He was an Australian, from Brisbane, and he wore that black leather cowboy hat Aussies like, a white T-shirt and baggy brown pants. He carried a little too much weight as many of us do these days, especially when you get over 50, which I’d say he was.

There were just the two of us on the shuttle from LA International airport to the Sheraton Gateway where Air New Zealand had kindly organised rooms for us to make up for the fact that our plane had been six hours late leaving New Zealand. I can’t remember the last time I was on an Air New Zealand flight that both left and arrived on time. This particular delay had caused us both to miss onward connections and Air New Zealand’s charity meant we didn’t have to spend ten hours hanging around the airport bars.

After we had exchanged grizzles about the airline and compared war stories about previous trips, he told me that he was on his way to Detroit, and that he goes there four times a year. It seems he is an inventor and he has developed what he called “a simple device” that dramatically reduces exhaust emissions in cars. “Bush wants emissions reduced by 14% over the next four years,” he told me, his eyes twinkling. “Our device can reduce them by 40%.” He visits Detroit regularly because GM is very interested in his invention and has asked for an exclusive deal. “We knocked that on the head,” he said smiling, “because last trip we demonstrated our invention to the EPA (Environmental Protection Agency) and they said that if they get results like that in a couple more tests, they’ll require it to be installed in every new car made in America.” I didn’t do the maths but I would imagine if that happened he wouldn’t have to watch quite so closely what he spends in the grocery store each week.

My travelling companion told me that he has been working on the idea for the last twenty years. In fact, he started when he was an apprentice. “I kept thinking there just had to be a better, more efficient way, for combustion to take place inside an engine. It took me only a couple of years to work out what had to happen but a lot longer to figure out how to build something that would make it happen. The device itself is simple. The problem was really the software. We used the same software used in missiles in the end.”

In the fifteen minutes it took us to get to our hotel, I learned three lessons about innovation.

1. It starts with curiosity, especially about how something could be made better. It was George Bernard Shaw, the Irish playwright who said, “Some men see things that are and ask why. I see things that never were and ask why not.” That’s the kind of thinking that leads to innovation. While most of us can think of reasons why things cannot happen, innovators ask themselves, “What would have to happen to make this work.”

2. The device does not have to be complex. My colleague pointed out to me several times just how simple his device was. In fact, he told me that the engineers at GM didn’t believe that (a) something that simple could make such a big difference and (b) that they hadn’t thought of it themselves. As Edward de Bono, the expert on creative thinking, once said, “Innovations have logic only in hindsight.”

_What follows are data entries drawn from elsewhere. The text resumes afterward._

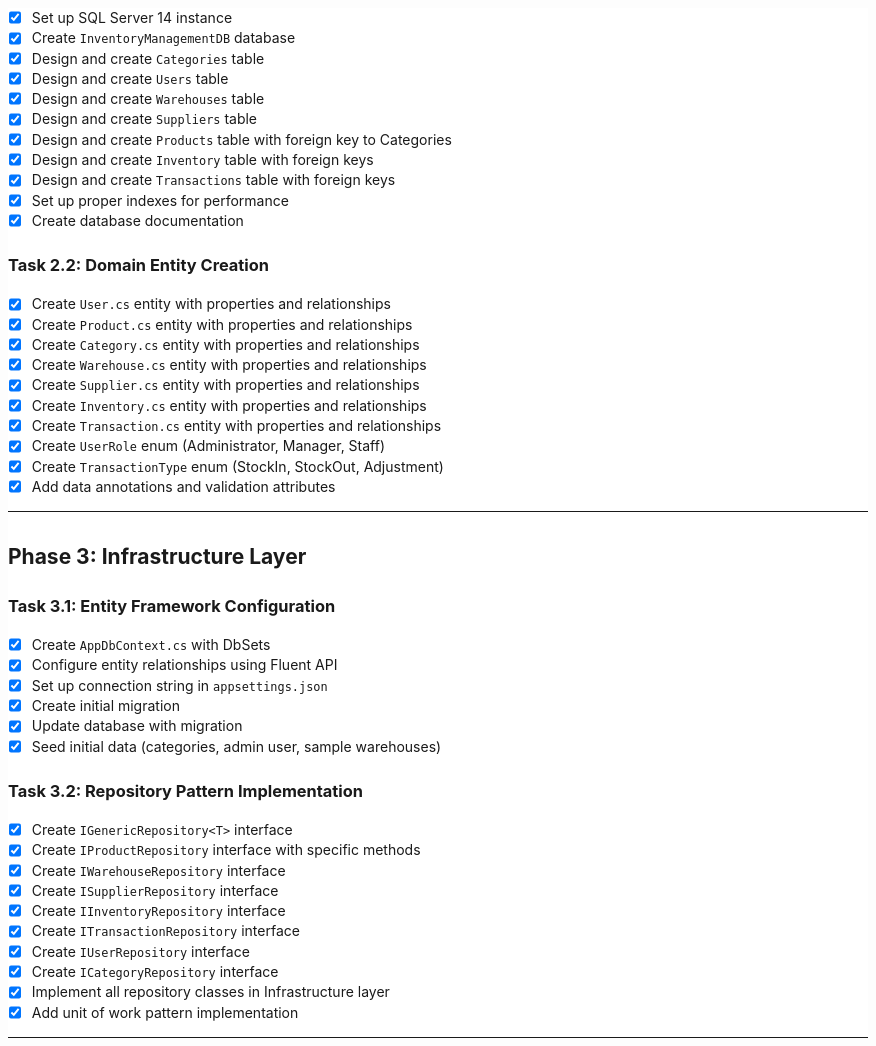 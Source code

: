 - [X] Set up SQL Server 14 instance
- [X] Create `InventoryManagementDB` database
- [X] Design and create `Categories` table
- [X] Design and create `Users` table
- [X] Design and create `Warehouses` table
- [X] Design and create `Suppliers` table
- [X] Design and create `Products` table with foreign key to Categories
- [X] Design and create `Inventory` table with foreign keys
- [X] Design and create `Transactions` table with foreign keys
- [X] Set up proper indexes for performance
- [X] Create database documentation

### Task 2.2: Domain Entity Creation

- [X] Create `User.cs` entity with properties and relationships
- [X] Create `Product.cs` entity with properties and relationships
- [X] Create `Category.cs` entity with properties and relationships
- [X] Create `Warehouse.cs` entity with properties and relationships
- [X] Create `Supplier.cs` entity with properties and relationships
- [X] Create `Inventory.cs` entity with properties and relationships
- [X] Create `Transaction.cs` entity with properties and relationships
- [X] Create `UserRole` enum (Administrator, Manager, Staff)
- [X] Create `TransactionType` enum (StockIn, StockOut, Adjustment)
- [X] Add data annotations and validation attributes

---

## Phase 3: Infrastructure Layer

### Task 3.1: Entity Framework Configuration

- [X] Create `AppDbContext.cs` with DbSets
- [X] Configure entity relationships using Fluent API
- [X] Set up connection string in `appsettings.json`
- [X] Create initial migration
- [X] Update database with migration
- [X] Seed initial data (categories, admin user, sample warehouses)

### Task 3.2: Repository Pattern Implementation

- [X] Create `IGenericRepository<T>` interface
- [X] Create `IProductRepository` interface with specific methods
- [X] Create `IWarehouseRepository` interface
- [X] Create `ISupplierRepository` interface
- [X] Create `IInventoryRepository` interface
- [X] Create `ITransactionRepository` interface
- [X] Create `IUserRepository` interface
- [X] Create `ICategoryRepository` interface
- [X] Implement all repository classes in Infrastructure layer
- [X] Add unit of work pattern implementation

---
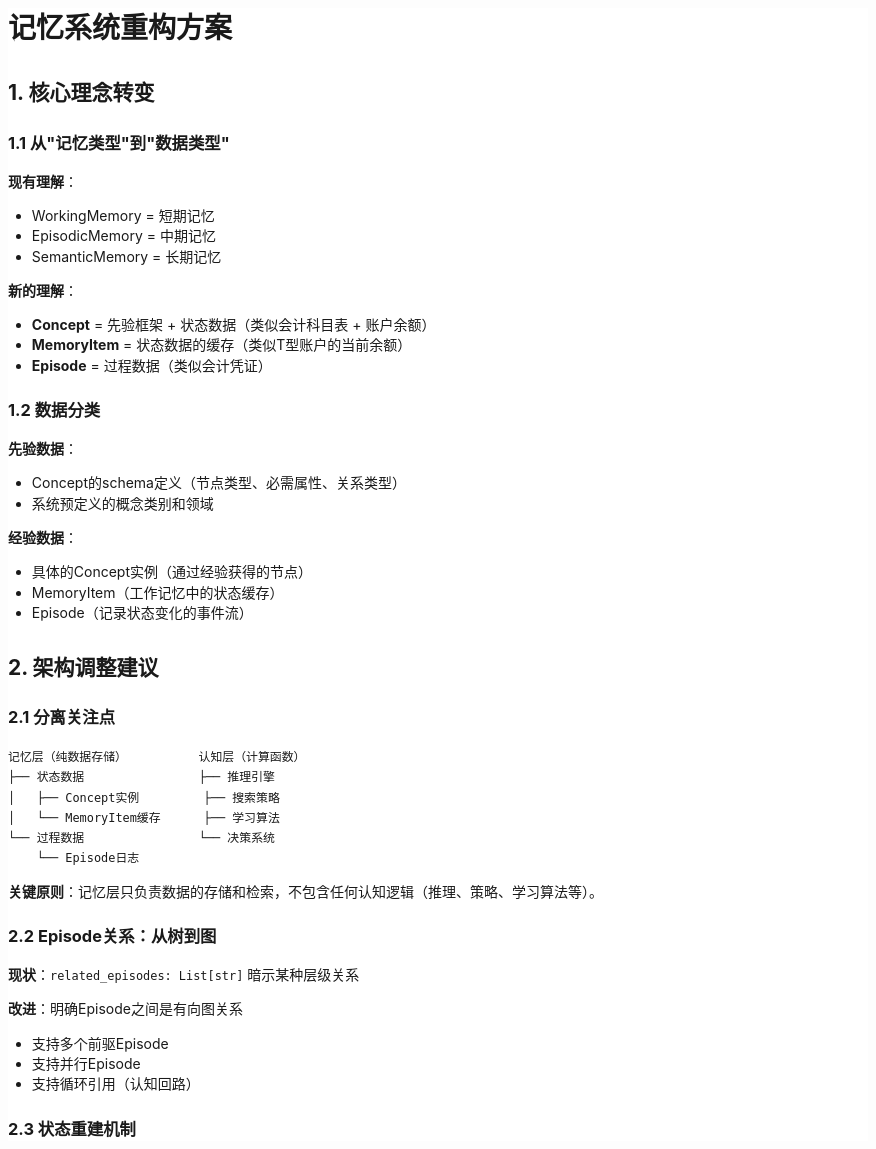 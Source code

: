 # 记忆系统重构方案

## 1. 核心理念转变

### 1.1 从"记忆类型"到"数据类型"

**现有理解**：
- WorkingMemory = 短期记忆
- EpisodicMemory = 中期记忆  
- SemanticMemory = 长期记忆

**新的理解**：
- **Concept** = 先验框架 + 状态数据（类似会计科目表 + 账户余额）
- **MemoryItem** = 状态数据的缓存（类似T型账户的当前余额）
- **Episode** = 过程数据（类似会计凭证）

### 1.2 数据分类

**先验数据**：
- Concept的schema定义（节点类型、必需属性、关系类型）
- 系统预定义的概念类别和领域

**经验数据**：
- 具体的Concept实例（通过经验获得的节点）
- MemoryItem（工作记忆中的状态缓存）
- Episode（记录状态变化的事件流）

## 2. 架构调整建议

### 2.1 分离关注点

```
记忆层（纯数据存储）          认知层（计算函数）
├── 状态数据                ├── 推理引擎
│   ├── Concept实例         ├── 搜索策略  
│   └── MemoryItem缓存      ├── 学习算法
└── 过程数据                └── 决策系统
    └── Episode日志
```

**关键原则**：记忆层只负责数据的存储和检索，不包含任何认知逻辑（推理、策略、学习算法等）。

### 2.2 Episode关系：从树到图

**现状**：`related_episodes: List[str]` 暗示某种层级关系

**改进**：明确Episode之间是有向图关系
- 支持多个前驱Episode
- 支持并行Episode
- 支持循环引用（认知回路）

### 2.3 状态重建机制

3. It takes persistence and commitment to get an idea into the marketplace. Twenty years or more is how long this Aussie has been working on his invention and at least five of those years have been trying to get someone to buy it. God knows how much money he has ploughed into this project, or what he has gone without to convert a dream into reality. He’s not there yet but he thinks he can see light at the end of the tunnel.

It’s amazing who’s out there and what they’re doing - and what you can learn from them.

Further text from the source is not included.